Dataset entries

-=-=-=-=-

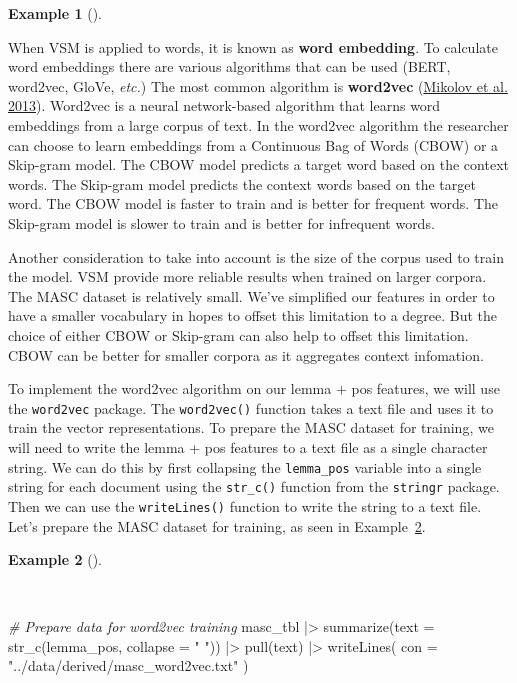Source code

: \documentclass[
  letterpaper,
  DIV=11,
  numbers=noendperiod]{scrreport}
\newenvironment{Shaded}{\begin{snugshade}}{\end{snugshade}}
\newcommand{\AttributeTok}[1]{\textcolor[rgb]{0.00,0.00,0.00}{#1}}
\newcommand{\CommentTok}[1]{\textcolor[rgb]{0.00,0.00,0.00}{\textit{#1}}}
\newcommand{\FunctionTok}[1]{\textcolor[rgb]{0.00,0.00,0.00}{#1}}
\newcommand{\NormalTok}[1]{\textcolor[rgb]{0.00,0.00,0.00}{#1}}
\newcommand{\SpecialCharTok}[1]{\textcolor[rgb]{0.00,0.00,0.00}{#1}}
\newcommand{\StringTok}[1]{\textcolor[rgb]{0.00,0.00,0.00}{#1}}
\theoremstyle{definition}
\newtheorem{example}{Example}[chapter]
\theoremstyle{remark}
\begin{document}
\begin{example}[]
\end{example}

When VSM is applied to words, it is known as \textbf{word embedding}. To
calculate word embeddings there are various algorithms that can be used
(BERT, word2vec, GloVe, \emph{etc.}) The most common algorithm is
\textbf{word2vec} (\protect\hyperlink{ref-Mikolov2013b}{Mikolov et al.
2013}). Word2vec is a neural network-based algorithm that learns word
embeddings from a large corpus of text. In the word2vec algorithm the
researcher can choose to learn embeddings from a Continuous Bag of Words
(CBOW) or a Skip-gram model. The CBOW model predicts a target word based
on the context words. The Skip-gram model predicts the context words
based on the target word. The CBOW model is faster to train and is
better for frequent words. The Skip-gram model is slower to train and is
better for infrequent words.

Another consideration to take into account is the size of the corpus
used to train the model. VSM provide more reliable results when trained
on larger corpora. The MASC dataset is relatively small. We've
simplified our features in order to have a smaller vocabulary in hopes
to offset this limitation to a degree. But the choice of either CBOW or
Skip-gram can also help to offset this limitation. CBOW can be better
for smaller corpora as it aggregates context infomation.

To implement the word2vec algorithm on our lemma + pos features, we will
use the \texttt{word2vec} package. The \texttt{word2vec()} function
takes a text file and uses it to train the vector representations. To
prepare the MASC dataset for training, we will need to write the lemma +
pos features to a text file as a single character string. We can do this
by first collapsing the \texttt{lemma\_pos} variable into a single
string for each document using the \texttt{str\_c()} function from the
\texttt{stringr} package. Then we can use the \texttt{writeLines()}
function to write the string to a text file. Let's prepare the MASC
dataset for training, as seen in
Example~\ref{exm-eda-masc-vsm-word2vec-text}.

\begin{example}[]\protect\hypertarget{exm-eda-masc-vsm-word2vec-text}{}\label{exm-eda-masc-vsm-word2vec-text}

~

\begin{Shaded}
\begin{Highlighting}[]
\CommentTok{\# Prepare data for word2vec training}
\NormalTok{masc\_tbl }\SpecialCharTok{|\textgreater{}} 
  \FunctionTok{summarize}\NormalTok{(}\AttributeTok{text =} \FunctionTok{str\_c}\NormalTok{(lemma\_pos, }\AttributeTok{collapse =} \StringTok{" "}\NormalTok{)) }\SpecialCharTok{|\textgreater{}} 
  \FunctionTok{pull}\NormalTok{(text) }\SpecialCharTok{|\textgreater{}} 
  \FunctionTok{writeLines}\NormalTok{(}
    \AttributeTok{con =} \StringTok{"../data/derived/masc\_word2vec.txt"}
\NormalTok{  )}
\end{Highlighting}
\end{Shaded}

\end{example}
\end{document}
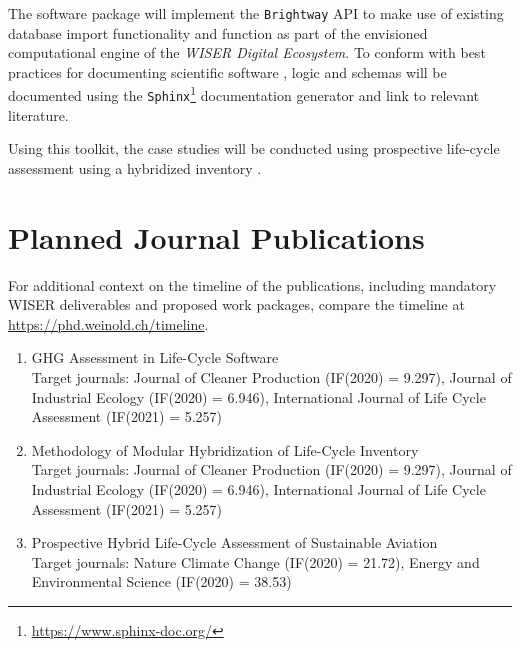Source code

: \documentclass{article}
\begin{document}
    The software package will implement the \texttt{Brightway} API to make use of existing database import functionality and function as part of the envisioned computational engine of the \textit{WISER Digital Ecosystem}. To conform with best practices for documenting scientific software \cite{lee_ten_2018}, logic and schemas will be documented using the \texttt{Sphinx}\footnote{\url{https://www.sphinx-doc.org/}} documentation generator and link to relevant literature.
    
    Using this toolkit, the case studies will be conducted using prospective \cite{sacchi_prospective_2022} life-cycle assessment using a hybridized inventory \cite{crawford_hybrid_2018}.


\section{Planned Journal Publications}

    For additional context on the timeline of the publications, including mandatory WISER deliverables and proposed work packages, compare the timeline at \url{https://phd.weinold.ch/timeline}.
    
    \begin{enumerate}
    \setcounter{enumi}{0}
        \item GHG Assessment in Life-Cycle Software \\ Target journals: Journal of Cleaner Production (IF(2020) = 9.297), Journal of Industrial Ecology (IF(2020) = 6.946), International Journal of Life Cycle Assessment (IF(2021) = 5.257)
    \end{enumerate}
    
    \begin{enumerate}
    \setcounter{enumi}{1}
        \item Methodology of Modular Hybridization of Life-Cycle Inventory \\ Target journals: Journal of Cleaner Production (IF(2020) = 9.297), Journal of Industrial Ecology (IF(2020) = 6.946), International Journal of Life Cycle Assessment (IF(2021) = 5.257)
    \end{enumerate}
    
    \begin{enumerate}
    \setcounter{enumi}{2}
        \item Prospective Hybrid Life-Cycle Assessment of Sustainable Aviation \\ Target journals: Nature Climate Change (IF(2020) = 21.72), Energy and Environmental Science (IF(2020) = 38.53)
    \end{enumerate}
    
\end{document}
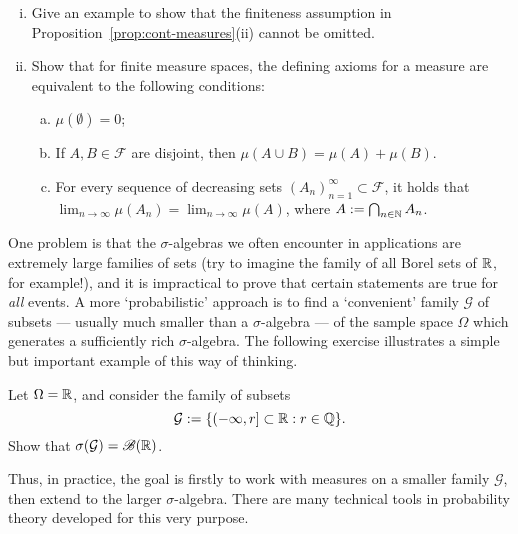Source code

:\begin{exercise}
\begin{enumerate}[(i)]
    \item Give an example to show that the finiteness assumption in Proposition~\ref{prop:cont-measures}(ii) cannot be omitted.

    \item Show that for finite measure spaces, the defining axioms for a measure are equivalent to the following conditions:
    \begin{enumerate}[(a)]
        \item $\mu(\emptyset)=0$;
        \item If $A,B\in\mathcal{F}$ are disjoint, then $\mu(A\cup B)=\mu(A)+\mu(B)$.
        \item For every sequence of decreasing sets $(A_n)_{n=1}^\infty\subset\mathcal{F}$, it holds that $\lim_{n\to\infty}\mu(A_n) = \lim_{n\to\infty}\mu(A)$, where $A:=\bigcap_{n\in\mathbb{N}}A_n$.
    \end{enumerate}
\end{enumerate}
\end{exercise}

One problem is that the $\sigma$-algebras we often encounter in applications are extremely large families of sets (try to imagine the family of all Borel sets of $\mathbb{R}$, for example!), and it is impractical to prove that certain statements are true for \emph{all} events. A more `probabilistic' approach is to find a `convenient' family $\mathcal{G}$ of subsets --- usually much smaller than a $\sigma$-algebra --- of the sample space $\Omega$ which generates a sufficiently rich $\sigma$-algebra. The following exercise illustrates a simple but important example of this way of thinking.
\begin{exercise}
\label{exer:Borel-gen}
    Let $\Omega=\mathbb{R}$, and consider the family of subsets
    \begin{equation*}
        \mathcal{G} := \{ (-\infty, r]\subset\mathbb{R} : r\in\mathbb{Q}\}.
    \end{equation*}
    Show that $\sigma(\mathcal{G}) = \mathscr{B}(\mathbb{R})$.
\end{exercise}

Thus, in practice, the goal is firstly to work with measures on a smaller family $\mathcal{G}$, then extend to the larger $\sigma$-algebra. There are many technical tools in probability theory developed for this very purpose.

-=-=-=-=-

• _Exercise prompt_: Whenever a line holds "more", it counts; state the total for the records and add nothing.

• _Task response_: 2